The problem: Determine the count of lines containing "cloudinary" in the entries below and return only that figure.

[Collected data]
──────────

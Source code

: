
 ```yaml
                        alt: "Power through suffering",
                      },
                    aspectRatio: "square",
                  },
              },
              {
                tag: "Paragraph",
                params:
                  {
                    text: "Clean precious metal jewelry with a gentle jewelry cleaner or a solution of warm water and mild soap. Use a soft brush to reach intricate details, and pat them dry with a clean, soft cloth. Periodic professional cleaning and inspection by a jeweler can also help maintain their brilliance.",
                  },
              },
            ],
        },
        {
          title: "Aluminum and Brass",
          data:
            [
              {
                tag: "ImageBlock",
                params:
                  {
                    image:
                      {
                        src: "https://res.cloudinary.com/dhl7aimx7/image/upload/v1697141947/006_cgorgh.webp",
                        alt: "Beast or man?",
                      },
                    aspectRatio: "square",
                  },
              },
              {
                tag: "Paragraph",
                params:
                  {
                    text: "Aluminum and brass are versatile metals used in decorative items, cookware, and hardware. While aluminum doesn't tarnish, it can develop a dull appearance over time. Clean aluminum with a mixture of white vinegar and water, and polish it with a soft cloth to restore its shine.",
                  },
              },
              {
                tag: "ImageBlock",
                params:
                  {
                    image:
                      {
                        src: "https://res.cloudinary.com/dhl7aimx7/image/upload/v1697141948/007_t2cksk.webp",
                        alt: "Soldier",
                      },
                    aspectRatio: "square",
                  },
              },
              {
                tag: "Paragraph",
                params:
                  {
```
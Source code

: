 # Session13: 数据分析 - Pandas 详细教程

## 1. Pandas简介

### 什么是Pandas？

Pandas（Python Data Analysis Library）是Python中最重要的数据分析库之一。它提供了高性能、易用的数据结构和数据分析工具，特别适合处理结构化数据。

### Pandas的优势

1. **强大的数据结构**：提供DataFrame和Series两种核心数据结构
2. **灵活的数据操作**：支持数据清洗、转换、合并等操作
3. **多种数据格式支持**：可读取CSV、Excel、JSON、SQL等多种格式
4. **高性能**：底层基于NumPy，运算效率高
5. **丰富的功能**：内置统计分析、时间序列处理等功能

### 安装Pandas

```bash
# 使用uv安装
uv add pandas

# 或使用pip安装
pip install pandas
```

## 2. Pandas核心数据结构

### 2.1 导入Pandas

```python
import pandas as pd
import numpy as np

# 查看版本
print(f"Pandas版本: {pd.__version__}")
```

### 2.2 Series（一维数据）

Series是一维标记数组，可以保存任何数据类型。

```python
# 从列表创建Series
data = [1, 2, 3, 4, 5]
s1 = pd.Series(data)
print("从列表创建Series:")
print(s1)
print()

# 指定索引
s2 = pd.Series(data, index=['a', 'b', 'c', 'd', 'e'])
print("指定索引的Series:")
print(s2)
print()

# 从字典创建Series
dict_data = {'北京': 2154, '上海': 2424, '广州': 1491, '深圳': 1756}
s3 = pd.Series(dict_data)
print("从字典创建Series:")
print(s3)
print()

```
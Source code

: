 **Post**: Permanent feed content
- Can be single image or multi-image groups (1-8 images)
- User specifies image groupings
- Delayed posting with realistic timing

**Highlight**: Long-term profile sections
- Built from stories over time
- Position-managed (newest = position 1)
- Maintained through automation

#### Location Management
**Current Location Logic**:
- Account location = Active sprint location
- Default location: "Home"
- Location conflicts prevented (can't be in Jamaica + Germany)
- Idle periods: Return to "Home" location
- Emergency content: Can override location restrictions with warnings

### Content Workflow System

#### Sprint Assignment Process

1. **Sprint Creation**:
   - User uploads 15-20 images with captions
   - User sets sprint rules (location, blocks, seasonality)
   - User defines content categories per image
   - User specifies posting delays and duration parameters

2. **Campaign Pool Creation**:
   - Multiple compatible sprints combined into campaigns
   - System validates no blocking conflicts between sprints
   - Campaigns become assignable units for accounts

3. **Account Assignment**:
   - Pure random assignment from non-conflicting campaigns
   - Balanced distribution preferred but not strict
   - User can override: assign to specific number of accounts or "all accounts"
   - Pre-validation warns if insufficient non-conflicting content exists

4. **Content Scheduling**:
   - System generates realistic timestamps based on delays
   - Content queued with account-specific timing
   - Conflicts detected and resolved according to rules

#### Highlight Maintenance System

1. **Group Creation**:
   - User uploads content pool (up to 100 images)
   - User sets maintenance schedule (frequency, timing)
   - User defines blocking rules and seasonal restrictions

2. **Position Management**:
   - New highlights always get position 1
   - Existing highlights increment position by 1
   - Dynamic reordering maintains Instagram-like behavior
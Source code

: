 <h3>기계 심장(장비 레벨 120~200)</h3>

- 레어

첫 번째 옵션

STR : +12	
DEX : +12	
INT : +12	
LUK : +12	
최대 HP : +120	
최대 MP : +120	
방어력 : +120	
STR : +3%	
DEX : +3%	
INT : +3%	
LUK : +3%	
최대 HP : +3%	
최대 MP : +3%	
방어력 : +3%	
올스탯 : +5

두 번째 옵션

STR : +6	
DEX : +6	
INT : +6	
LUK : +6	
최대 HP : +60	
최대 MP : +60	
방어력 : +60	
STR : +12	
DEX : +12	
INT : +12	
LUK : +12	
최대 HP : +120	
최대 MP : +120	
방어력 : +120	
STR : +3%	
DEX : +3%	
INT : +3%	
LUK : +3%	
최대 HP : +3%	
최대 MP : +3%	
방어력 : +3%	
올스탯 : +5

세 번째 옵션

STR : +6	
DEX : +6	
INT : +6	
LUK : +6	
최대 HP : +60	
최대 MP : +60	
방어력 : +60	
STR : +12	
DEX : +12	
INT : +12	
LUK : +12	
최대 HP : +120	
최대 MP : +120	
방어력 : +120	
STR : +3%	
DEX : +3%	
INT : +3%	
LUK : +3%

──────────

Response: 2